### Your assignment
What is the number of lines in the data that contain "world"? Nothing besides that number, please.

Entries taken from a collection
====

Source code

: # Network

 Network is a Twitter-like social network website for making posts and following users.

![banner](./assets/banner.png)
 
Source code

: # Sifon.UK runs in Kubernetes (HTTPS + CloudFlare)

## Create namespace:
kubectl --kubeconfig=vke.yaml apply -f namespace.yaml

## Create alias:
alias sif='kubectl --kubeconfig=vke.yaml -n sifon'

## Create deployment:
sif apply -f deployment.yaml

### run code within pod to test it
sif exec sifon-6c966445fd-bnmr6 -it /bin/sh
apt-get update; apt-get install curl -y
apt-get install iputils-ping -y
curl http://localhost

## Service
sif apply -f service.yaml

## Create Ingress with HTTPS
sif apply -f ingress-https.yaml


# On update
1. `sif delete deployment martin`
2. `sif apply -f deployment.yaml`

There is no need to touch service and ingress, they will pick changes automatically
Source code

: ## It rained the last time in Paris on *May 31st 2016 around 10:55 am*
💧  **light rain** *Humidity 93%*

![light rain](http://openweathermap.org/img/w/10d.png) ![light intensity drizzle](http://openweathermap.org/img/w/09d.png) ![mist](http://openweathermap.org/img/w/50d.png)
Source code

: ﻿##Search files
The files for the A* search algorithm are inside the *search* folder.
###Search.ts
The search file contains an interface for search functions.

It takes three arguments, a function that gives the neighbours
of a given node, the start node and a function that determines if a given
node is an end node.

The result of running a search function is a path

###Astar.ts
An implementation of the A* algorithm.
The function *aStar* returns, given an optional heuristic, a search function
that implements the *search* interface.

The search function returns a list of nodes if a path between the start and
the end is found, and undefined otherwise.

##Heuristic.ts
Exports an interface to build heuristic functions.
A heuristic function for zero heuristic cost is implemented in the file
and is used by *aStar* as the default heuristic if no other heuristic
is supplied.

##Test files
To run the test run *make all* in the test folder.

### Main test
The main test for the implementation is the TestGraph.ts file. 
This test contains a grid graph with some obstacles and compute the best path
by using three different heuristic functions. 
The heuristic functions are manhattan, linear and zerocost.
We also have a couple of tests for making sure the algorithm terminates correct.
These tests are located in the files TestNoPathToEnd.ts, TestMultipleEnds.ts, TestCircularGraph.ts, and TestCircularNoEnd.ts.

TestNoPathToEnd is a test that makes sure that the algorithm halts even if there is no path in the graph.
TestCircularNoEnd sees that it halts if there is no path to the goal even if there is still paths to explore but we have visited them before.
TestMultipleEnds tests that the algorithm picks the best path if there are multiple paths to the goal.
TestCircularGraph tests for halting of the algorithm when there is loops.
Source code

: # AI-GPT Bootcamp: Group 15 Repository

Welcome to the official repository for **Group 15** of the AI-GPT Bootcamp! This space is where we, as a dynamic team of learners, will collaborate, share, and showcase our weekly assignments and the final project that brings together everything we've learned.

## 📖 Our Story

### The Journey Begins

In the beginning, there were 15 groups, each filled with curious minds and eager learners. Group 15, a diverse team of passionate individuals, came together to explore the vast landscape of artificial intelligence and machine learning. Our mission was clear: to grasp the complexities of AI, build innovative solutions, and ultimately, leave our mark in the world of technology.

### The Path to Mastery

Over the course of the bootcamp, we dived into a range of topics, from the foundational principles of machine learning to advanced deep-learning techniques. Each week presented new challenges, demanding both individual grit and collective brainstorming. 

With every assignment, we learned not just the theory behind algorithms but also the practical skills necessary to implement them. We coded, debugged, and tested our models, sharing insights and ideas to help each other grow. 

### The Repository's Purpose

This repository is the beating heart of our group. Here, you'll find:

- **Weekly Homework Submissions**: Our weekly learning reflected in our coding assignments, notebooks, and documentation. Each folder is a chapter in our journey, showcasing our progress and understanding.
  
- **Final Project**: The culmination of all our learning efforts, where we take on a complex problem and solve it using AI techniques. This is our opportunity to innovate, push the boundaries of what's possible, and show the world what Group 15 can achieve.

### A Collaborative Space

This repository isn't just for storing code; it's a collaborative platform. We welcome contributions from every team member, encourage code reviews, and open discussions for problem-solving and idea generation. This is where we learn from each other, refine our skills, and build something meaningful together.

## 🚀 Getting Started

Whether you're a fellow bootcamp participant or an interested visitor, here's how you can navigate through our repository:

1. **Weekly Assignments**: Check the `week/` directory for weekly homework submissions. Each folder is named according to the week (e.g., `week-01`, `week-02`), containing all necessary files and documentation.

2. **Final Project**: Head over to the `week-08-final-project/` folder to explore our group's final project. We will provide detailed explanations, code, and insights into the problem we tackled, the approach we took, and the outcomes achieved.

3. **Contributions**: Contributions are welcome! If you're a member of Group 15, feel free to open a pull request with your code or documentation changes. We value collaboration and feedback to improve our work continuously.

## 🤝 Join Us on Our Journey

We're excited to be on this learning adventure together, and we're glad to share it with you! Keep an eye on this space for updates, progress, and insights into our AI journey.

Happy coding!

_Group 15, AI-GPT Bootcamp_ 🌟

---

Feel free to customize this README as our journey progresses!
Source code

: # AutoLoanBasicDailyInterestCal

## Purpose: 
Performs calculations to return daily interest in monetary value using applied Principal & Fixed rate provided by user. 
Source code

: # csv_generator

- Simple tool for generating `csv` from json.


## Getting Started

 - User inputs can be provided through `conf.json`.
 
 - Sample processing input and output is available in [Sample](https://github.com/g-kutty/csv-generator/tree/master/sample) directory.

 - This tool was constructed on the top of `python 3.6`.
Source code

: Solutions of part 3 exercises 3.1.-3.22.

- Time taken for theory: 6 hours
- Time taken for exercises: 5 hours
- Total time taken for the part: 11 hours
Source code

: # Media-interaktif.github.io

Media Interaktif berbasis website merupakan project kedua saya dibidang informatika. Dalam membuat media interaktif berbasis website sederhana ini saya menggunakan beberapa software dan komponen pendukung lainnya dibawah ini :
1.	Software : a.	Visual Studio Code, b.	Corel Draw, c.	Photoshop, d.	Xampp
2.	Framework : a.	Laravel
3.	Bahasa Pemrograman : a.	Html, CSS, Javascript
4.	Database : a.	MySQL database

====

### Response area
2